In this extract, we can see that two ‘user’ entries have been deleted, as well as two ‘device’ entries, and one relationship. These can be simply replayed on the IDM 6.5 instance, after each incremental migration.

Conclusion

This solution requires minimal changes to the system in production, and with minimum impact. It is, however, highly recommended to rehearse the entire process in a test environment before applying to the production system.

The underlying idea behind this paper is reducing downtime by reducing datasets so that they can fit in non peak hours. One other area of research would consider reducing the migrated dataset by partitioning the data—turn traffic off for the first partition, migrate it, then turn over traffic to the new instance for this partition. Then, move on to the next partition the next day. This is more involved though; first, it assumes the data can be partitioned, and it assumes that the migrated instance (6.5) is already considered production. This means, a higher level of tests have been accomplished to master the process under production. And of course, ForgeRock® Identity Gateway (IG) would be the perfect candidate to operate the partial switches.

In the IDM: Zero Downtime upgrade strategy using a blue/green deployment post, we described a methodology that fulfils a zero downtime migration, but it is more involved, and has an impact on the production system due to the additional implicit syncs (unless the systems are boosted to support the additional load). With the incremental approach, production will not be so much impacted, only by the additional requests coming from the second instance. And subsequent migrations should become lighter and lighter, until the last one, with downtime that should stay within a handful of hours.

These articles are a premise to show that there are many ways of accomplishing a migration, with or without the migration service, or a mixture, or none of those at all.
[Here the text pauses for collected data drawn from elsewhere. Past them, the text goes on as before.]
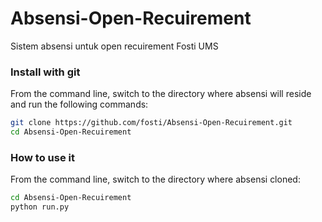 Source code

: # Absensi-Open-Recuirement
Sistem absensi untuk open recuirement Fosti UMS


### Install with git

From the command line, switch to the directory where absensi will reside and run
the following commands:

```sh
git clone https://github.com/fosti/Absensi-Open-Recuirement.git
cd Absensi-Open-Recuirement
```


### How to use it

From the command line, switch to the directory where absensi cloned:

```sh
cd Absensi-Open-Recuirement
python run.py
``` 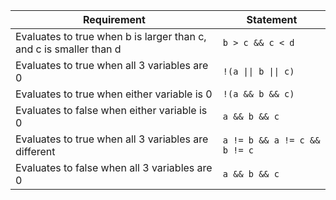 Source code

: Requirement | Statement
----------- | ---------
Evaluates to true when b is larger than c, and c is smaller than d | ```b > c && c < d```
Evaluates to true when all 3 variables are 0 | ```!(a \|\| b \|\| c)```
Evaluates to true when either variable is 0 | ```!(a && b && c)```
Evaluates to false when either variable is 0 | ```a && b && c```
Evaluates to true when all 3 variables are different | ```a != b && a != c && b != c```
Evaluates to false when all 3 variables are 0 | ```a && b && c``` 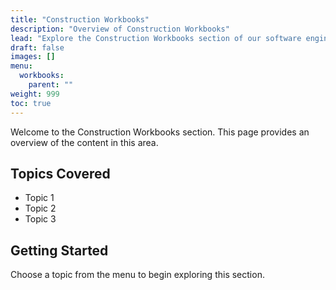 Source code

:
 ```yaml
---
title: "Construction Workbooks"
description: "Overview of Construction Workbooks"
lead: "Explore the Construction Workbooks section of our software engineering resources."
draft: false
images: []
menu:
  workbooks:
    parent: ""
weight: 999
toc: true
---
```


Welcome to the Construction Workbooks section. This page provides an overview of the content in this area.

## Topics Covered

- Topic 1
- Topic 2
- Topic 3

## Getting Started

Choose a topic from the menu to begin exploring this section.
You could also imagine a migration methodology that does not involve the migration or reconciliation service, by having an external client application retrieving entries from the old instance and provisioning them to the second instance, while at the application level, all updates are systematically replayed to the second instance (IG would be a good candidate for this). In fact such an approach can end up more performant. And a migration can also operate at the database level, either transforming the data in place while the instance is taken offline, or live with the appropriate triggers. Whether this can be done or not depends on the nature of the schema, data content changes, and DB vendor (merely: whether it has JSON support). Some of those methods will result in an exact copy of the original data (with transformations)—what is meant here—same object ids. But some other methods won’t.

The last approach that has not yet been listed, is to use an intermediate storage, such as ForgeRock® Directory Server, to move data over. The LDAP connector is given for free, with LiveSync capabilities. Modelling relationships is perhaps more challenging, so your model should be a fit; however, part of the extra computing will be offloaded to the target instance.

So, choosing the best approach depends merely on your requirements and the nature of the data, the provisioning dataflows....and of course your stock of creativity!